Such a review “may lead the President to conclude that what we thought was right thing to do last year in 2011 may not be right thing in 2012,” Kurtzer continued. “The circumstances are different—especially after what happened last week in Gaza, (when) the entire attention of the world was only focused on Hamas…the PLO was not just feeling marginalized, but the built-up frustration of kind of being the good boys.”
“Abbas gets his victory today at the UN. And that is where I think there is some diplomatic opportunity for the United States to help …persuade Abbas to have a timetable favorable to the President in terms of his next moves or non moves,” former Congressman Robert Wexler (D-Florida), a close ally of the Obama White House, told Al-Monitor in an interview Thursday, adding he saw signs that the rival Palestinian factions Hamas and Fatah may next move towards a unity government.
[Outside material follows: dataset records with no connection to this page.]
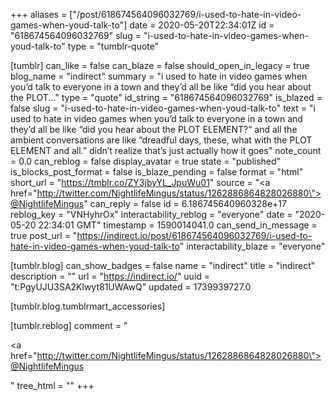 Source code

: +++
aliases = ["/post/618674564096032769/i-used-to-hate-in-video-games-when-youd-talk-to"]
date = 2020-05-20T22:34:01Z
id = "618674564096032769"
slug = "i-used-to-hate-in-video-games-when-youd-talk-to"
type = "tumblr-quote"

[tumblr]
can_like = false
can_blaze = false
should_open_in_legacy = true
blog_name = "indirect"
summary = "i used to hate in video games when you’d talk to everyone in a town and they’d all be like “did you hear about the PLOT..."
type = "quote"
id_string = "618674564096032769"
is_blazed = false
slug = "i-used-to-hate-in-video-games-when-youd-talk-to"
text = "i used to hate in video games when you’d talk to everyone in a town and they’d all be like “did you hear about the PLOT ELEMENT?” and all the ambient conversations are like “dreadful days, these, what with the PLOT ELEMENT and all.” didn’t realize that’s just actually how it goes"
note_count = 0.0
can_reblog = false
display_avatar = true
state = "published"
is_blocks_post_format = false
is_blaze_pending = false
format = "html"
short_url = "https://tmblr.co/ZY3jbyYL_JpuWu01"
source = "<a href=\"http://twitter.com/NightlifeMingus/status/1262886864828026880\">@NightlifeMingus</a>"
can_reply = false
id = 6.186745640960328e+17
reblog_key = "VNHyhrOx"
interactability_reblog = "everyone"
date = "2020-05-20 22:34:01 GMT"
timestamp = 1590014041.0
can_send_in_message = true
post_url = "https://indirect.io/post/618674564096032769/i-used-to-hate-in-video-games-when-youd-talk-to"
interactability_blaze = "everyone"

[tumblr.blog]
can_show_badges = false
name = "indirect"
title = "indirect"
description = ""
url = "https://indirect.io/"
uuid = "t:PgyUJU3SA2Klwyt81UWAwQ"
updated = 1739939727.0

[tumblr.blog.tumblrmart_accessories]

[tumblr.reblog]
comment = "<p><a href=\"http://twitter.com/NightlifeMingus/status/1262886864828026880\">@NightlifeMingus</a></p>"
tree_html = ""
+++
Deputy Secretary of State William Burns met with Palestinian Authority President Mahmoud Abbas in New York Wednesday in an apparent last ditch effort to try to dissuade him from the move. (The photo above suggests the tone of their meeting was rather grim.) Burns “made a personal appeal to … Abbas promising that President Barack Obama would re-engage as a mediator in 2013 if Abbas abandoned the effort to seek statehood,” the Associated Press reported. “The Palestinian leader refused, said Abbas aide Saeb Erekat.”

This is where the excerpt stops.